= Gottlieb Burian =

Gottlieb Burian (1837–1902) is the namesake for the city of Burien, Washington. He was an early settler to the region (before Washington statehood in 1889) who established a home near what is now known as Lake Burien in 1884. He originally immigrated with his wife from Middle Silesia to the United States in 1862, first residing in Minnesota, where he started his family, then moved to the Seattle area, where he became a prominent citizen.

==Biography==
Gottlieb Burian was born on 26 March 1837 (baptized 28 March 1837) in Hussinetz, Middle Silesia, Prussia (now Gęsiniec, Poland). He was the tenth child of twelve to Johann Burian, a land owner in Hussinetz, and Maria Elisabeth (née Laschtufka) Burian. He married Emma Bertha Wilhelmine Wurm, probably in Kolberg (now Kolobrzeg, Poland) when he was 24 years old. The couple immigrated from Hamburg to Castle Garden, New York on the barque Liriope in 1862.
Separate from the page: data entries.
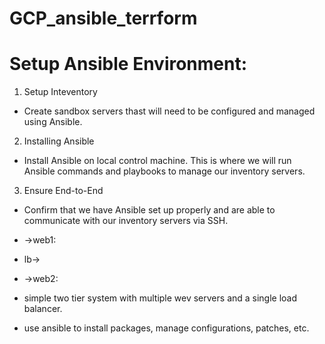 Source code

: # GCP_ansible_terrform
# Setup Ansible Environment:

1.  Setup Inteventory
  - Create sandbox servers thast will need to be configured and managed using Ansible.
2. Installing Ansible
  -  Install Ansible on local control machine. This is where we will run Ansible commands and playbooks to manage our inventory servers.
3. Ensure End-to-End
  - Confirm that we have Ansible set up properly and are able to communicate with our inventory servers via SSH.

-   ->web1:
- lb->
-   ->web2:

- simple two tier system with multiple wev servers and a single load balancer.
- use ansible to install packages, manage configurations, patches, etc.
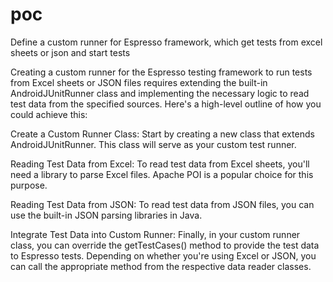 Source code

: # poc
Define a custom runner for Espresso framework, which get tests from excel sheets or json and start tests

Creating a custom runner for the Espresso testing framework to run tests from Excel sheets or JSON files requires extending the built-in AndroidJUnitRunner class and implementing the necessary logic to read test data from the specified sources. Here's a high-level outline of how you could achieve this:

Create a Custom Runner Class:
Start by creating a new class that extends AndroidJUnitRunner. This class will serve as your custom test runner.

Reading Test Data from Excel:
To read test data from Excel sheets, you'll need a library to parse Excel files. Apache POI is a popular choice for this purpose.

Reading Test Data from JSON:
To read test data from JSON files, you can use the built-in JSON parsing libraries in Java.

Integrate Test Data into Custom Runner:
Finally, in your custom runner class, you can override the getTestCases() method to provide the test data to Espresso tests. Depending on whether you're using Excel or JSON, you can call the appropriate method from the respective data reader classes.


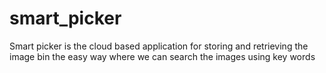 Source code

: # smart_picker
Smart picker is the cloud based application for storing and retrieving the image bin the easy way where we can search the images using key words 
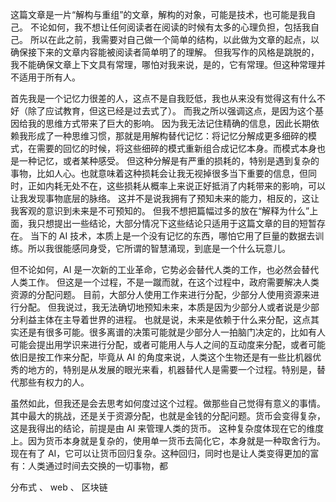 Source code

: 这篇文章是一片“解构与重组”的文章，解构的对象，可能是技术，也可能是我自己。
不论如何，我不想让任何阅读者在阅读的时候有太多的心理负担，包括我自己。
所以在此之前，我需要对自己做一个简单的结构，以此做为文章的起点，以确保接下来的文章内容能被阅读者简单明了的理解。
但我写作的风格是跳脱的，我不能确保文章上下文具有常理，哪怕对我来说，是的，它有常理。但这种常理并不适用于所有人。

首先我是一个记忆力很差的人，这点不是自我贬低，我也从来没有觉得这有什么不好（除了应试教育，但这已经是过去式了）。
而我之所以强调这点，是因为这个基因给我的思维方式带来了巨大的影响。
因为我无法记住精确的信息，因此长期依赖我形成了一种思维习惯，那就是用解构替代记忆：将记忆分解成更多细碎的模式，在需要的回忆的时候，将这些细碎的模式重新组合成记忆本身。而模式本身也是一种记忆，或者某种感受。
但这种分解是有严重的损耗的，特别是遇到复杂的事物，比如人心。也就意味着这种损耗会让我无视掉很多当下重要的信息，但同时，正如内耗无处不在，这些损耗从概率上来说正好抵消了内耗带来的影响，可以让我发现事物底层的脉络。
这并不是说我拥有了预知未来的能力，相反的，这让我客观的意识到未来是不可预知的。
但我不想把篇幅过多的放在“解释为什么”上面，我只想提出一些结论，大部分情况下这些结论只适用于这篇文章的目的短暂存在。
当下的 AI 技术，本质上是一个没有记忆的东西，哪怕它用了巨量的数据去训练。所以我很能感同身受，它所谓的智慧涌现，到底是一个什么玩意儿。

但不论如何，AI 是一次新的工业革命，它势必会替代人类的工作，也必然会替代人类工作。
但这是一个过程，不是一蹴而就，在这个过程中，政府需要解决人类资源的分配问题。
目前，大部分人使用工作来进行分配，少部分人使用资源来进行分配。
但我说过，我无法确切地预知未来，本质是因为少部分人或者说是少部分利益主体在主导着世界的进程。
也就是说，未来是依赖于什么来分配，这点其实还是有很多可能。很多离谱的决策可能就是少部分人一拍脑门决定的，比如有人可能会提出用学识来进行分配，或者可能用人与人之间的互动度来分配，或者可能依旧是按工作来分配，毕竟从 AI 的角度来说，人类这个生物还是有一些比机器优秀的地方的，特别是从发展的眼光来看，机器替代人是需要一个过程。特别是，替代那些有权力的人。

虽然如此，但我还是会去思考如何度过这个过程。做那些自己觉得有意义的事情。
其中最大的挑战，还是关于资源分配，也就是金钱的分配问题。货币会变得复杂，这是我得出的结论，前提是由 AI 来管理人类的货币。
这种复杂度体现在它的维度上。因为货币本身就是复杂的，使用单一货币去简化它，本身就是一种取舍行为。
现在有了 AI，它可以让货币回归复杂。这种回归，同时也是让人类变得更加的富有：人类通过时间去交换的一切事物，都

分布式 、 web 、 区块链
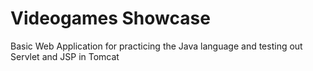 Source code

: # Videogames Showcase
 Basic Web Application for practicing the Java language and testing out Servlet and JSP in Tomcat
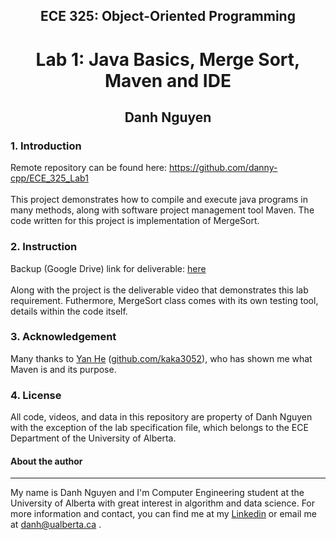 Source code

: <h2 align="center">ECE 325: Object-Oriented Programming</h2>
<h1 align="center">Lab 1: Java Basics, Merge Sort, Maven and IDE</h1>
<h2 align="center">Danh Nguyen</h2>

<h3> 1. Introduction </h3>
  <p>
    Remote repository can be found here: <a href="https://github.com/danny-cpp/ECE_325_Lab1">https://github.com/danny-cpp/ECE_325_Lab1</a></br></br>
    This project demonstrates how to compile and execute java programs in many methods, along with software project management tool Maven.
    The code written for this project is implementation of MergeSort.
  </p>
  
<h3> 2. Instruction </h3>
  <p>
    Backup (Google Drive) link for deliverable: <a href="https://drive.google.com/file/d/1U0XKtnPIPBi3EVhIA8LMDuQrhf1-lB4d/view?usp=sharing">here</a></br></br>
    Along with the project is the deliverable video that demonstrates this lab requirement. Futhermore, MergeSort class comes with its own testing tool,
    details within the code itself.
  </p>
  
 <h3> 3. Acknowledgement </h3>
  <p>
  Many thanks to <a href="https://www.linkedin.com/in/heyan305/">Yan He</a> (<a href="github.com/kaka3052">github.com/kaka3052</a>), who has shown me what Maven is and its purpose.
  </p>
  
 <h3> 4. License </h3>
  <p>
    All code, videos, and data in this repository are property of Danh Nguyen with the exception of the lab specification file, which belongs to the
    ECE Department of the University of Alberta.
  </p>
  
  
  <h4>About the author</h4>
  
  ___
  <p> My name is Danh Nguyen and I'm Computer Engineering student at the University of Alberta with great interest in algorithm and data science. 
      For more information and contact, you can find me at my <a href="https://www.linkedin.com/in/danh-h-nguyen/">Linkedin</a> or email me at <a href="mailto:danh@ualberta.ca">danh@ualberta.ca</a> .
After arriving in America, Burian and his wife established their first home in St. Paul, Minnesota where they began raising a family and Gottlieb worked as a shoemaker. Twelve years later, in 1874, Burian and his family moved to Thurston County, Washington, then settled further north in Seattle. Burian soon owned two successful taverns, became active in the city's German community, and purchased a large home in Seattle's Capitol Hill neighborhood. His three children who survived childhood, Martha, Frank, and Emma Clara Burian, were born in Seattle.

In 1884, Gottlieb Burian found an attractive homestead site on unsettled, forested land on the southeast corner of Lake Burien in Sunnydale, 12 miles south of Seattle. Five years later, he bought the land directly from a federal government land office and built a second home there as a retreat from city life. Burian became a popular and respected figure in the community, which was renamed "Burien" to honor him following his death (although spelled with an "e" rather than an "a").

Burian was struck by an electric streetcar when he changed direction while crossing a street in downtown Seattle in November 1900. He was badly injured and a series of high-profile court cases followed. Litigation was finally settled in 1904 by the Washington State Supreme Count which overturned a Superior Court decision and ruled in his favor with his wife and daughter substituted as plaintiffs.

While the case was moving through the courts, Burian died of an illness unrelated to the accident on 21 February 1902. Residents paid their final respects in a large funeral procession that included a band and wagons filled with flowers. He and all of the members of his immediate family are buried at Lake View Cemetery in Seattle.

According to the Highline Historical Society, there is no evidence that Gottlieb Burian descended from a noble Prussian family. It also states there is no evidence that he and members of his family ever spelled their last name any way other than "Burian" despite tales that he was known as "von Boorien". Possible explanations for the myths surrounding the spelling of his name may originate from World War I reports about Austrian foreign minister Stephan Burian von Rajecz, called Baron von Burian in newspaper headlines of the time.